Архитектура и градостроительство г.Тольятти Органы архитектуры и градостроительства г.Тольятти
Органы архитектуры и градостроительства г.Тольятти
Главная страница
Карта сайта

~ Статьи и информационные материалы ~

19.10.2009

Архитектура –  дура

Юлия Гутова, автор «Русский репортер»
Анна Рудницкая, спец.корреспондент отдела «Репортаж» журнала «Русский репортер»

Как строить наши города, чтобы через сто лет экскурсовод мог сказать туристам: «Перед вами шедевр архитектуры начала XXI века». Для петербуржцев этот вопрос снова стал актуальным. Власти в обход закона утвердили строительство башни газпромовского «Охта центра» высотой 403 метра. В колыбели революции люди снова готовы выйти на улицы

Битва за пятно

Каждое утро петербургский археолог Вячеслав Таскаев отправляется на самое известное в городе «пятно застройки» — то самое место, куда через несколько лет «Газпром» воткнет небоскреб «Охта центра». Таскаев идет на работу — откапывать шведскую крепость Ниеншанц, которая, на горе инвестору, оказалась прямо под «пятном». Чем быстрее Таскаев сдаст находки в музей, тем скорее начнется строительство стеклобетонного гиганта, который археолог заранее ненавидит. Противоречие между работой и ее результатом вызывает у него тоску. Он чувствует себя партизаном на оккупированной территории. Похожие ощущения испытывают многие подрядчики, водители газпромовского начальства и даже кое-кто из гастарбайтеров.

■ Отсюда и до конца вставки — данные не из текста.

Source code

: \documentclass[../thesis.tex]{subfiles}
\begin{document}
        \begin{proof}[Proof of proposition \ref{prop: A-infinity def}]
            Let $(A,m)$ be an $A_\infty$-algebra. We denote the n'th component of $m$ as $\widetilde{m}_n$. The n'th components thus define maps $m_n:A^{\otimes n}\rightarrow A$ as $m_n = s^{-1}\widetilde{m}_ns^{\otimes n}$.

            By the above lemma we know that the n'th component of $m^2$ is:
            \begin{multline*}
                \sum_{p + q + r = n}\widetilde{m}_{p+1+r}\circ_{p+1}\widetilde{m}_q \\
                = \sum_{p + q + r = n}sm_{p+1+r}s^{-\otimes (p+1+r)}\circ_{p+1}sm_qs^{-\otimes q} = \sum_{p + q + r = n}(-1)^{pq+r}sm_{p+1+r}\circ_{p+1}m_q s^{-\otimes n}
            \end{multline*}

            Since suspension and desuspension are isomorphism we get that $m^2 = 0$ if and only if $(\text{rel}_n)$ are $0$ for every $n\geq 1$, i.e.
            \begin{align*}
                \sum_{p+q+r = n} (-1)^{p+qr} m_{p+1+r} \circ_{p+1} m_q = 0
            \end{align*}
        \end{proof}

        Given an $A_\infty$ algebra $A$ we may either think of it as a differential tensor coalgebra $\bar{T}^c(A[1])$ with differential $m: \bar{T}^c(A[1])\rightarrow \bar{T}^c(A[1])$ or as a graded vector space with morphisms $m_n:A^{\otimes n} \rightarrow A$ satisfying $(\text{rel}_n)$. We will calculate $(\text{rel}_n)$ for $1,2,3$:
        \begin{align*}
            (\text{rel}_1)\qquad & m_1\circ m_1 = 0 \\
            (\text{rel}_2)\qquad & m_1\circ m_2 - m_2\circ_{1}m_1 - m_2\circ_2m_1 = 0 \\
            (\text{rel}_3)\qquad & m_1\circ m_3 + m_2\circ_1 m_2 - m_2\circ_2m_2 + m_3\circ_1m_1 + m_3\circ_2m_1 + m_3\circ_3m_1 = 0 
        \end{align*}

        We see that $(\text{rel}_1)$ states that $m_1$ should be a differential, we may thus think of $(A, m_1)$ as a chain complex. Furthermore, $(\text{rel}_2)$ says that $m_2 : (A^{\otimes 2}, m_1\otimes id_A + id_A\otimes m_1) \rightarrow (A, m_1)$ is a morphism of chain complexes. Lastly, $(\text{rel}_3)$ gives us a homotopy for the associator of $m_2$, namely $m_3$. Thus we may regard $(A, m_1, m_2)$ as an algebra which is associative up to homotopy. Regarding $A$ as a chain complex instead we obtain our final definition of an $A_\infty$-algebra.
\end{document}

Вокруг стройплощадки амбициозный забор — втрое выше, чем обычно. Огромная надпись «Небывалое бывает!» наводит на грустные мысли весь город. Активисты архитектурного фронта мимо будущего «Охта центра», как мимо тещиного дома, просто так не ходят.

— Недавно кто-то опять закинул на стройплощадку подожженную шину, — говорит Вячеслав со смесью сочувствия, иронии и обиды. — Каждый раз я даже не знаю, как реагировать: ведь здесь, за забором, люди тоже против небоскреба, просто высказаться не могут.

Цель археологов — не дать погибнуть памятнику истории. Но, выполняя свою работу, они, по сути, занимаются тем же, чем и радикалы с покрышками — тормозят стройку, только более изощренными методами. Каждый лишний день работы — маленькая победа.

По первой договоренности с «Газпромом» они получили на раскопки один год. Но во время работы появились уважительные причины для продления сроков. Под шведской крепостью XVII века обнаружилась крепость XIV века — Ландскрона («Венец земли»). Затем откопали уникальное поселение периода неолита. Археологи работают уже на год дольше, чем хотелось бы застройщикам. Те пока терпят, но… закон обязывает инвестора за свой счет проводить раскопки, вот только в нем не прописано, сколько времени он должен дать археологам.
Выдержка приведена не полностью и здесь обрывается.